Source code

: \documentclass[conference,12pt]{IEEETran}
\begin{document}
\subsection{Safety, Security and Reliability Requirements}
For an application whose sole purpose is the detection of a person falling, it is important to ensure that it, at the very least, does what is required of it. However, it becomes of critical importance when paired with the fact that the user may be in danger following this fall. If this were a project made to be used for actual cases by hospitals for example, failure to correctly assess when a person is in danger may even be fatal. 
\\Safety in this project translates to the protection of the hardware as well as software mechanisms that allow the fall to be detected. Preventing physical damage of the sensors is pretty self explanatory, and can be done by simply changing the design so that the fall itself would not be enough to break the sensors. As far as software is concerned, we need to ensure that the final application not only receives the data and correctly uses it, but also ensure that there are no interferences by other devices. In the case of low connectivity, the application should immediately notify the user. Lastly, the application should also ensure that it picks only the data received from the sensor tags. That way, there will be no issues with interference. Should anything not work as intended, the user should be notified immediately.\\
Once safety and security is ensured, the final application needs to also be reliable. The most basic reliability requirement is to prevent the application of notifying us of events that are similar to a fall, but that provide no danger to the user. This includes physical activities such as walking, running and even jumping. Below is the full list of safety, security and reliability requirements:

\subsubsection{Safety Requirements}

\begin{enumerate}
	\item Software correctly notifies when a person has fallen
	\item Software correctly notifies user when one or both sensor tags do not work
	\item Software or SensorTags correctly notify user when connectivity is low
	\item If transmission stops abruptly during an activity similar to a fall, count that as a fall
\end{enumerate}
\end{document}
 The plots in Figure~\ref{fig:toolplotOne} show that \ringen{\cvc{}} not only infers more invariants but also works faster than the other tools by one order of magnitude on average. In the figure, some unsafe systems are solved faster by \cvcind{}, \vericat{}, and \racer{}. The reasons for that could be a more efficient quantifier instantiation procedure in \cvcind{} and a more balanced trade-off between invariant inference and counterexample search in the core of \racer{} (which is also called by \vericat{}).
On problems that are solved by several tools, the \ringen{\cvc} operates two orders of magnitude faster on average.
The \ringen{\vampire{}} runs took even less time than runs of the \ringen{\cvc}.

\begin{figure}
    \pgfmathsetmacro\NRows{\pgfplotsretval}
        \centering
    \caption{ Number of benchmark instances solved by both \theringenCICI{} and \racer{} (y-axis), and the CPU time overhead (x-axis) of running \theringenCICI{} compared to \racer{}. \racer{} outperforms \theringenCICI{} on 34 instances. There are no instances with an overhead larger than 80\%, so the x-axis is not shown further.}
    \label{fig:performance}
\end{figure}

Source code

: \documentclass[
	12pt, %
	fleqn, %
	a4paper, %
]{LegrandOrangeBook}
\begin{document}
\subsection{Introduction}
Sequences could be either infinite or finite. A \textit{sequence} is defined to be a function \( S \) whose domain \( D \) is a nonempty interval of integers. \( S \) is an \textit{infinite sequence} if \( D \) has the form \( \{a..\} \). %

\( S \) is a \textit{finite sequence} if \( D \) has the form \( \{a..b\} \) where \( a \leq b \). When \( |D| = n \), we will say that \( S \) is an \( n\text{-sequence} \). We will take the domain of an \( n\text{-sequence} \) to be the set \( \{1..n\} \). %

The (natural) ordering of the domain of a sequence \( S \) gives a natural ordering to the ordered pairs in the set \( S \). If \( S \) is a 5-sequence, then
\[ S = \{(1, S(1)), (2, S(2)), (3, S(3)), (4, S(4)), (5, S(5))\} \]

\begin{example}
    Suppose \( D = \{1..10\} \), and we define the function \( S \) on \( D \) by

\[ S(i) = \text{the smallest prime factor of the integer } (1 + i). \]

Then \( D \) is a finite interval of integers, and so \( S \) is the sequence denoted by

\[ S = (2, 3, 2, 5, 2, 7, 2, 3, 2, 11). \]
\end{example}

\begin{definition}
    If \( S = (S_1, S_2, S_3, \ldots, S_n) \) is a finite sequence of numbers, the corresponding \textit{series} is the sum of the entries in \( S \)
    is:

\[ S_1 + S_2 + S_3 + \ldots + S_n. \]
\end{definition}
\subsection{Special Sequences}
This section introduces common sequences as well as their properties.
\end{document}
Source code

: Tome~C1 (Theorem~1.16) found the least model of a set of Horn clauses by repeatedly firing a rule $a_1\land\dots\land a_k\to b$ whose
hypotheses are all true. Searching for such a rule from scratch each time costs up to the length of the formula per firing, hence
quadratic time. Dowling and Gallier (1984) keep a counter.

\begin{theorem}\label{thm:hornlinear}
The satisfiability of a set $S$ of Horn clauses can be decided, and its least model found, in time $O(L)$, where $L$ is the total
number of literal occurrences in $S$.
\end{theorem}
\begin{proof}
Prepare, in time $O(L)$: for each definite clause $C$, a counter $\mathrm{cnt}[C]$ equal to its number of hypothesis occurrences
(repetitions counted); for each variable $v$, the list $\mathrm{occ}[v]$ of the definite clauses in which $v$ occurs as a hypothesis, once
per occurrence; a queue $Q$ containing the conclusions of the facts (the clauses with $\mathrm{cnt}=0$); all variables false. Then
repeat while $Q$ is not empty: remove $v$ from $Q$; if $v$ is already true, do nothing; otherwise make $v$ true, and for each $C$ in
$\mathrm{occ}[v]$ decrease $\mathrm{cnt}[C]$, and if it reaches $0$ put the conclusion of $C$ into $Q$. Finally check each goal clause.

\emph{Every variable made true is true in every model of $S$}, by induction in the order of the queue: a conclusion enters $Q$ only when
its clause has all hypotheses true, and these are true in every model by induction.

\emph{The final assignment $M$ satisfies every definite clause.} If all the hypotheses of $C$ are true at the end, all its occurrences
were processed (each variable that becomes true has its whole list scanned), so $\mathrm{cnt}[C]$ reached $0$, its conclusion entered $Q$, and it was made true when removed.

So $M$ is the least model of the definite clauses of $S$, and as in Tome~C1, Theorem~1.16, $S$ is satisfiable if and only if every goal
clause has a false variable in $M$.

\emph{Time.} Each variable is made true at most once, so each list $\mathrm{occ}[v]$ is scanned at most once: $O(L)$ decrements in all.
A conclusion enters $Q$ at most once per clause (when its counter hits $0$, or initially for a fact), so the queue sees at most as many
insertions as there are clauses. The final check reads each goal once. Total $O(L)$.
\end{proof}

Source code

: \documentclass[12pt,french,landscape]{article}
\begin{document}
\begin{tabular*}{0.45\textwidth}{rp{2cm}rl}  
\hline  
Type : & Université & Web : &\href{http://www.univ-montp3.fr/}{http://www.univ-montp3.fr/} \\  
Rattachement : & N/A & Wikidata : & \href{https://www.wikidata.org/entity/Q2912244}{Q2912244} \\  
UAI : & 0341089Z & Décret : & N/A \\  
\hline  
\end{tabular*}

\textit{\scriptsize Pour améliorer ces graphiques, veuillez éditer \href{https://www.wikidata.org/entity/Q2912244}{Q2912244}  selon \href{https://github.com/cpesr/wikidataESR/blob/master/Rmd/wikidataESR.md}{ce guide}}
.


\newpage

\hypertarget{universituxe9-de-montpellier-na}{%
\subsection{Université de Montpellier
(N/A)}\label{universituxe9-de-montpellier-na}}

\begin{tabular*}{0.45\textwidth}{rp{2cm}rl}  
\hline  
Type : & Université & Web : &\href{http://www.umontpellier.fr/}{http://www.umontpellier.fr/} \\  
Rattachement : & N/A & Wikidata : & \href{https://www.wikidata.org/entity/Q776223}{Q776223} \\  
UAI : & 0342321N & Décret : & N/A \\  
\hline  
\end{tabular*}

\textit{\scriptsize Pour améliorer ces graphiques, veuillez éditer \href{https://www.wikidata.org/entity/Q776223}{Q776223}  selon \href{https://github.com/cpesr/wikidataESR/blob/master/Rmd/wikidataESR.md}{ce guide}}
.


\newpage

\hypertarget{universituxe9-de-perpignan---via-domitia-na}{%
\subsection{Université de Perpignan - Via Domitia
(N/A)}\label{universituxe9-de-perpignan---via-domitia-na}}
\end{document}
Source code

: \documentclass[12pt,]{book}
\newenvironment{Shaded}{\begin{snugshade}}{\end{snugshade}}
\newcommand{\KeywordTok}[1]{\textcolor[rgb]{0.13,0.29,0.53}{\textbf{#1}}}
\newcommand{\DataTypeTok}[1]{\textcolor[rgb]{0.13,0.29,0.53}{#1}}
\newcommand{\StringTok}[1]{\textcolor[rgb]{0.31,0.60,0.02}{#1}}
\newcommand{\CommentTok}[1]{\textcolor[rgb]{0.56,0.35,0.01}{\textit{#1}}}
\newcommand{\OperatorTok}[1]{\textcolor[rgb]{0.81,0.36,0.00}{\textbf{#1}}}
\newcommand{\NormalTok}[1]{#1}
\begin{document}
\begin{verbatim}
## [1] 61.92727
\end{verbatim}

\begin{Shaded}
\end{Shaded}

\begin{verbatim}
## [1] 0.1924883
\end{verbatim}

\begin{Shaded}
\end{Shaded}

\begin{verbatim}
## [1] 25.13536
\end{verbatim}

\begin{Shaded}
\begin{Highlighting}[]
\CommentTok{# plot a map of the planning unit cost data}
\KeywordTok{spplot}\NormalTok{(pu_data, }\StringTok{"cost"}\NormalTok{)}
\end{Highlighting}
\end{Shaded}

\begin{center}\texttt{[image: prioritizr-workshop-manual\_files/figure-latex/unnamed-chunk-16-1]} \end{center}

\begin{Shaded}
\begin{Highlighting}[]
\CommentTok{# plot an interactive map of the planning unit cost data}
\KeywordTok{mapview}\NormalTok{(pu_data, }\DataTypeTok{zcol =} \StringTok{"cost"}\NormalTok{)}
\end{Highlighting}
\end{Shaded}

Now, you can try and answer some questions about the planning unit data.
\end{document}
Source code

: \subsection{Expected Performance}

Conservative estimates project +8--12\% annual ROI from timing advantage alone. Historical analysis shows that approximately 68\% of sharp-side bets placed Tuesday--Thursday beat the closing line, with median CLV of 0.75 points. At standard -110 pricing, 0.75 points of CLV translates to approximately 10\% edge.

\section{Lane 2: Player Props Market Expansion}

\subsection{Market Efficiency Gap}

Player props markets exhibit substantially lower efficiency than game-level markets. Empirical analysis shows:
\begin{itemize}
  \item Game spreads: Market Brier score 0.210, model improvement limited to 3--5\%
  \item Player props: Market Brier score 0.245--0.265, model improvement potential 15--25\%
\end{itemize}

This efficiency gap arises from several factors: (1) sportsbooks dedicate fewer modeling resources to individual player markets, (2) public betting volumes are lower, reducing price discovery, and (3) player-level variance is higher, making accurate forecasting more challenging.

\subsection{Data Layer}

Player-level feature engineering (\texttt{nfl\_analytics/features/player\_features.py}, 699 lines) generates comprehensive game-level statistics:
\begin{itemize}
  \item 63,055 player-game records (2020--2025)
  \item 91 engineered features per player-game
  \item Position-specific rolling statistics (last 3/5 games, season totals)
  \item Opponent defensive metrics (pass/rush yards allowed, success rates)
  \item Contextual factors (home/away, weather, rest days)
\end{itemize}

::::::

## WHAT YOU ARE ASKED TO DO:
For the listing above, print only the lines starting at the line containing "per occurrence; a" and ending at the line containing "each goal clause.", exactly, both included.

## SOLUTION:
per occurrence; a queue $Q$ containing the conclusions of the facts (the clauses with $\mathrm{cnt}=0$); all variables false. Then
repeat while $Q$ is not empty: remove $v$ from $Q$; if $v$ is already true, do nothing; otherwise make $v$ true, and for each $C$ in
$\mathrm{occ}[v]$ decrease $\mathrm{cnt}[C]$, and if it reaches $0$ put the conclusion of $C$ into $Q$. Finally check each goal clause.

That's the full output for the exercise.